/hotel_busyness_analysis

Using data I collected while working at a Salt Lake City, Utah (USA) hotel, I build and diagnose a linear regression model to predict a self-defined metric of busyness at the front desk called "service events."

Primary LanguageR

Linear Regression Analysis of Front Desk Traffic at a Salt Lake Hotel

This R language file builds a multiple linear regression model intended to predict the busyness at the front desk for the hotel I have worked at.

Collection

I collected the data myself with a little help from a friend from the Marriott's MARSHA reservations database, as well as defining and tracking a metric I am calling "service events" (more on that below).

Usage

Do not use this data for anything without my explicit permission.

Feature definitions

  • Recording Day of Week: The day of the week the data was recorded.
  • Lagged Day of Week: This is a holdover from my analysis of this data as a time series, where I could use an Excel sheet to change the lag on the predictor variables. It's currently set to not lag, since the intervals are too uneven for a time series analysis.
  • Shift: The shift that the data is true for. AM shifts are from 7am-3pm, and PM shifts last from 3pm-11pm (very little occurs on 11pm-7am shifts, and I do not work those shifts).
  • Arrivals: The number of guests who have reservations for a given day and shift.
  • Departures: This is recorded for the AM shift, but typically not for the PM shift, since the hotel's checkout time is 3pm, making departures insignificant for the PM shift's busyness.
  • Occupancy: This is the percentage of rooms sold at the start of the given shift, given as a number between 0 and 100.
  • Guests per Occ: Guests per Occupancy Percentage. This is the total number of guests in the hotel divided by the occupancy percentage, which is a measure of room density.
  • NCGR: Standing for Non-Corportate Group Rooms, this counts the number of rooms sold to guest who are traveling for an event that is non-professional in nature (e.g. the RootsTech conference or FanX). These rooms are sometimes a part of a contract with the event organizer or an affiliate. If they are from a contract, this comes from getting the arrivals and departures from the MARSHA database for the defined group. Otherwise, these numbers come from manual counting of people I have reason to believe are traveling for the event in question.
  • Service Events: This counts the number of distinct encounters with people who need at least one task done by the desk. For instance, if a guest requested a towel, and another one needed to check in, that would be two service events.

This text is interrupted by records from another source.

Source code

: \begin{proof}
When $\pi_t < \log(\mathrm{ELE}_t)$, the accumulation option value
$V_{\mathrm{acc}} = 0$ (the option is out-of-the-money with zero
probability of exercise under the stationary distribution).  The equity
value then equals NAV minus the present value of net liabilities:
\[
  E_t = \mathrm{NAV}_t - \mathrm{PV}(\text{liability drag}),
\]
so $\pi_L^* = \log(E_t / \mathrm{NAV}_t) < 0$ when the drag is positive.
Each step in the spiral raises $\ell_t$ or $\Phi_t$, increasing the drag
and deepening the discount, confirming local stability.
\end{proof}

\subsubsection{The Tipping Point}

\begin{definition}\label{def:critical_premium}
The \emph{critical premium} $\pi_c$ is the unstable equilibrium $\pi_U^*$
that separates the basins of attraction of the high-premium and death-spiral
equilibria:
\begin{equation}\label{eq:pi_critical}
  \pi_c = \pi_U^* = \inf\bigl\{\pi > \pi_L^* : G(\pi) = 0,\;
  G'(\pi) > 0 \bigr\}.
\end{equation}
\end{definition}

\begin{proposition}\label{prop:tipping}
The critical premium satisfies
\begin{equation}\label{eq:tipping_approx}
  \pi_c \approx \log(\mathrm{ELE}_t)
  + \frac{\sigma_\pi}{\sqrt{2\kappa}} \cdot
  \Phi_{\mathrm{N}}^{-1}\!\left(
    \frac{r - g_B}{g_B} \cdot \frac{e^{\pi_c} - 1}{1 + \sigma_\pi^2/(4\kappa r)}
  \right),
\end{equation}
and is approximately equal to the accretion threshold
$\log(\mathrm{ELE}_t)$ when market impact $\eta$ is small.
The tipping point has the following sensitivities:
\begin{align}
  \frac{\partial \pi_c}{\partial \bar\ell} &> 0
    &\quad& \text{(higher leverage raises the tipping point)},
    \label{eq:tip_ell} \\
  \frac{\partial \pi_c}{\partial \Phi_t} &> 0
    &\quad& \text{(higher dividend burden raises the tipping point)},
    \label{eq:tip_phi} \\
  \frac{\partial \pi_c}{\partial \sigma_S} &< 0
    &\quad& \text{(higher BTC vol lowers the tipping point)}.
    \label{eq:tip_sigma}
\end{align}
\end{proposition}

If one guest, at check-in, also mentioned she needed a towel, this would be 1 service event.

Feature selection

Having had some experience in what makes a hotel busy at the front desk, I recorded all potential features that I thought could contribute to the target in the data file. To narrow them down further, I started with a full model, and minimized the AIC to find the best fitting model, which is as follows (this process runs in the R script):

$$ \text{Service Events} = 10.14 + 1.13(\text{Arrivals}) + 0.04(\text{NCGR}) + 0.46 (\text{Occupancy}) $$

This model also resonnates with my work experience, as these things seem to contribute most to front desk traffic.

Model diagnostics

The plots produced by the R script demonstrate that this model satisfies all the assumptions for linear regression: errors centered at zero, normality of errors, and homoskedacity. The last two are confirmed by a Shapiro-Wilk test and a Breusch-Pagan test respectively. VIFs for included features had $VIF < 2$, meaning that these do not negatively impact the model.

Model results

The adjusted $R^2$ value for the model is $R^2_\text{adj} = 0.663$, with a root-mean-squared error of $\text{RMSE}=11.3$.

Business relevacnce

This analysis determines that three key factors explain over 66% of the variance in busyness at the front desk: arrivals, non-corporate group rooms, and occupancy. This has important implications for staffing: these are the data to look at when considering how many people to schedule at the front desk for a given shift.